At Shinshu, the researchers sought to improve the efficiency of the BaTaO2N photocatalyst by depositing the platinum-based co-catalyst. But the conventional methods for doing so weren’t initially effective, Hisatomi said.
For instance, in the impregnation-reduction process, a surface is filled with a solution containing metal precursors and then subjected to elevated temperatures, which evaporates the solvent and leaves behind the metal catalysts. When the Shinshu team applied fine particles of platinum to the BaTaO2N granules, the particles tended to aggregate, restricting the electronic interaction between the materials. Another method, called photodeposition, resulted in weak contact between the BaTaO2N and co-catalyst, in turn weakening the interaction.
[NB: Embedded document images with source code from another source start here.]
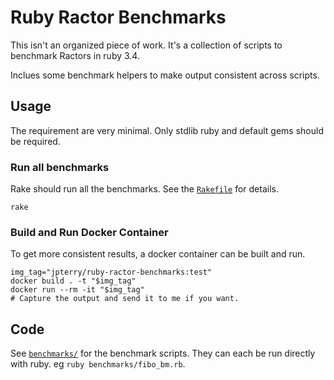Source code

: # Ruby Ractor Benchmarks
This isn't an organized piece of work. It's a collection of scripts to benchmark Ractors in ruby 3.4.

Inclues some benchmark helpers to make output consistent across scripts.

## Usage
The requirement are very minimal. Only stdlib ruby and default gems should be required.

### Run all benchmarks
Rake should run all the benchmarks. See the [`Rakefile`](Rakefile) for details.
```
rake
```

### Build and Run Docker Container
To get more consistent results, a docker container can be built and run.

```
img_tag="jpterry/ruby-ractor-benchmarks:test"
docker build . -t "$img_tag"
docker run --rm -it "$img_tag"
# Capture the output and send it to me if you want.
```

## Code
See [`benchmarks/`](benchmarks/) for the benchmark scripts. They can each be run directly with ruby. eg `ruby benchmarks/fibo_bm.rb`.
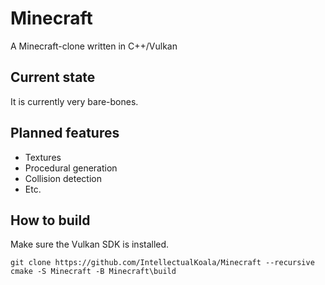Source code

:# Minecraft
A Minecraft-clone written in C++/Vulkan

## Current state
It is currently very bare-bones.

## Planned features
* Textures
* Procedural generation
* Collision detection
* Etc.

## How to build
Make sure the Vulkan SDK is installed.
```
git clone https://github.com/IntellectualKoala/Minecraft --recursive
cmake -S Minecraft -B Minecraft\build
```
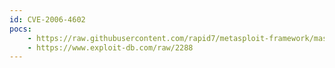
 ```yaml
---
id: CVE-2006-4602
pocs:
    - https://raw.githubusercontent.com/rapid7/metasploit-framework/master/modules/exploits/unix/webapp/tikiwiki_jhot_exec.rb
    - https://www.exploit-db.com/raw/2288
---
```

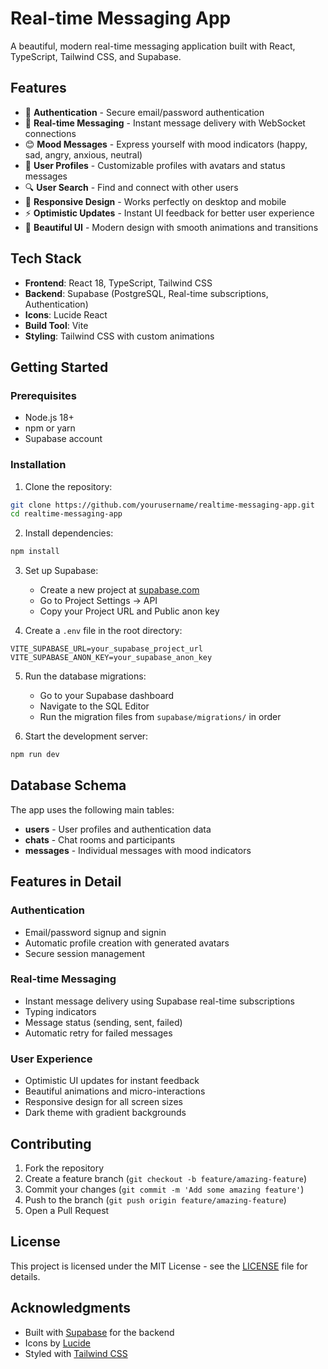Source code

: # Real-time Messaging App

A beautiful, modern real-time messaging application built with React, TypeScript, Tailwind CSS, and Supabase.

## Features

- 🔐 **Authentication** - Secure email/password authentication
- 💬 **Real-time Messaging** - Instant message delivery with WebSocket connections
- 😊 **Mood Messages** - Express yourself with mood indicators (happy, sad, angry, anxious, neutral)
- 👤 **User Profiles** - Customizable profiles with avatars and status messages
- 🔍 **User Search** - Find and connect with other users
- 📱 **Responsive Design** - Works perfectly on desktop and mobile
- ⚡ **Optimistic Updates** - Instant UI feedback for better user experience
- 🎨 **Beautiful UI** - Modern design with smooth animations and transitions

## Tech Stack

- **Frontend**: React 18, TypeScript, Tailwind CSS
- **Backend**: Supabase (PostgreSQL, Real-time subscriptions, Authentication)
- **Icons**: Lucide React
- **Build Tool**: Vite
- **Styling**: Tailwind CSS with custom animations

## Getting Started

### Prerequisites

- Node.js 18+ 
- npm or yarn
- Supabase account

### Installation

1. Clone the repository:
```bash
git clone https://github.com/yourusername/realtime-messaging-app.git
cd realtime-messaging-app
```

2. Install dependencies:
```bash
npm install
```

3. Set up Supabase:
   - Create a new project at [supabase.com](https://supabase.com)
   - Go to Project Settings → API
   - Copy your Project URL and Public anon key

4. Create a `.env` file in the root directory:
```env
VITE_SUPABASE_URL=your_supabase_project_url
VITE_SUPABASE_ANON_KEY=your_supabase_anon_key
```

5. Run the database migrations:
   - Go to your Supabase dashboard
   - Navigate to the SQL Editor
   - Run the migration files from `supabase/migrations/` in order

6. Start the development server:
```bash
npm run dev
```

## Database Schema

The app uses the following main tables:

- **users** - User profiles and authentication data
- **chats** - Chat rooms and participants
- **messages** - Individual messages with mood indicators

## Features in Detail

### Authentication
- Email/password signup and signin
- Automatic profile creation with generated avatars
- Secure session management

### Real-time Messaging
- Instant message delivery using Supabase real-time subscriptions
- Typing indicators
- Message status (sending, sent, failed)
- Automatic retry for failed messages

### User Experience
- Optimistic UI updates for instant feedback
- Beautiful animations and micro-interactions
- Responsive design for all screen sizes
- Dark theme with gradient backgrounds

## Contributing

1. Fork the repository
2. Create a feature branch (`git checkout -b feature/amazing-feature`)
3. Commit your changes (`git commit -m 'Add some amazing feature'`)
4. Push to the branch (`git push origin feature/amazing-feature`)
5. Open a Pull Request

## License

This project is licensed under the MIT License - see the [LICENSE](LICENSE) file for details.

## Acknowledgments

- Built with [Supabase](https://supabase.com) for the backend
- Icons by [Lucide](https://lucide.dev)
- Styled with [Tailwind CSS](https://tailwindcss.com)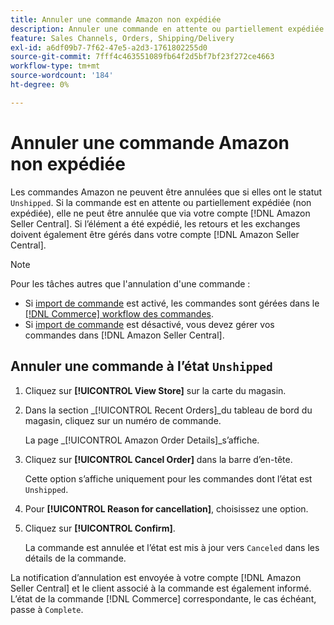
 ```yaml
---
title: Annuler une commande Amazon non expédiée
description: Annuler une commande en attente ou partiellement expédiée (non expédiée) via votre compte Amazon [!DNL Seller Central] .
feature: Sales Channels, Orders, Shipping/Delivery
exl-id: a6df09b7-7f62-47e5-a2d3-1761802255d0
source-git-commit: 7fff4c463551089fb64f2d5bf7bf23f272ce4663
workflow-type: tm+mt
source-wordcount: '184'
ht-degree: 0%

---
```


# Annuler une commande Amazon non expédiée

Les commandes Amazon ne peuvent être annulées que si elles ont le statut `Unshipped`. Si la commande est en attente ou partiellement expédiée (non expédiée), elle ne peut être annulée que via votre compte [!DNL Amazon Seller Central]. Si l’élément a été expédié, les retours et les exchanges doivent également être gérés dans votre compte [!DNL Amazon Seller Central].

>[!NOTE]
>
>Pour les tâches autres que l&#39;annulation d&#39;une commande :
>
>- Si [import de commande](./order-settings.md) est activé, les commandes sont gérées dans le [[!DNL Commerce] workflow des commandes](https://experienceleague.adobe.com/docs/commerce-admin/stores-sales/order-management/orders/orders.html).
>- Si [import de commande](./order-settings.md) est désactivé, vous devez gérer vos commandes dans [!DNL Amazon Seller Central].

## Annuler une commande à l’état `Unshipped`

1. Cliquez sur **[!UICONTROL View Store]** sur la carte du magasin.

1. Dans la section _[!UICONTROL Recent Orders]_du tableau de bord du magasin, cliquez sur un numéro de commande.

   La page _[!UICONTROL Amazon Order Details]_s’affiche.

1. Cliquez sur **[!UICONTROL Cancel Order]** dans la barre d’en-tête.

   Cette option s’affiche uniquement pour les commandes dont l’état est `Unshipped`.

1. Pour **[!UICONTROL Reason for cancellation]**, choisissez une option.

1. Cliquez sur **[!UICONTROL Confirm]**.

   La commande est annulée et l’état est mis à jour vers `Canceled` dans les détails de la commande.

La notification d’annulation est envoyée à votre compte [!DNL Amazon Seller Central] et le client associé à la commande est également informé. L’état de la commande [!DNL Commerce] correspondante, le cas échéant, passe à `Complete`.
So the researchers combined these two methods. First, they deposited only a small amount of the co-catalyst using the impregntation-reduction process, and that prevented the particles from aggregating. Then they applied a second layer using photodeposition; this time, the fine particles grew on the widely dispersed “seeds” planted in the first step. Zheng Wang and Ying Luo conducted the investigation, under the supervision of Kazunari Domen and Katsuya Teshima, respectively.
Although the study involved an aqueous methanol solution, not water, the team confirmed that the newly developed platinum-loaded BaTaO2N can split the hydrogen and oxygen molecules in water more efficiently than earlier BaTaO2N versions, when combined with another photocatalyst that drives the oxygen evolution process.
Hisatomi said the team is considering printing the powdery photocatalyst on a panel-type reactor. He and his colleagues have already built such a device using another material, aluminum-doped strontium titanate (SrTiO3), which has the same crystal structure as BaTaO2N but absorbs lights at different wavelengths. The 1-square-meter panel reactor is filled with a 1-millimeter-deep layer of water. When exposed to sunlight, the chemical reaction rapidly releases gas bubbles. A related research effort aims to develop membranes that can keep the hydrogen and oxygen bubbles separated.
Still, despite the 100-fold efficiency jump, BaTaO2N isn’t quite ready for prime-time hydrogen production.
“We still need a similar jump in improvement of the efficiency to make this technology practically useful,” Hisatomi said. As researchers continue improving the photocatalyst, they’ll also begin applying the two-step approach to other types of materials. “We don’t know which material will become the best in the end,” he added.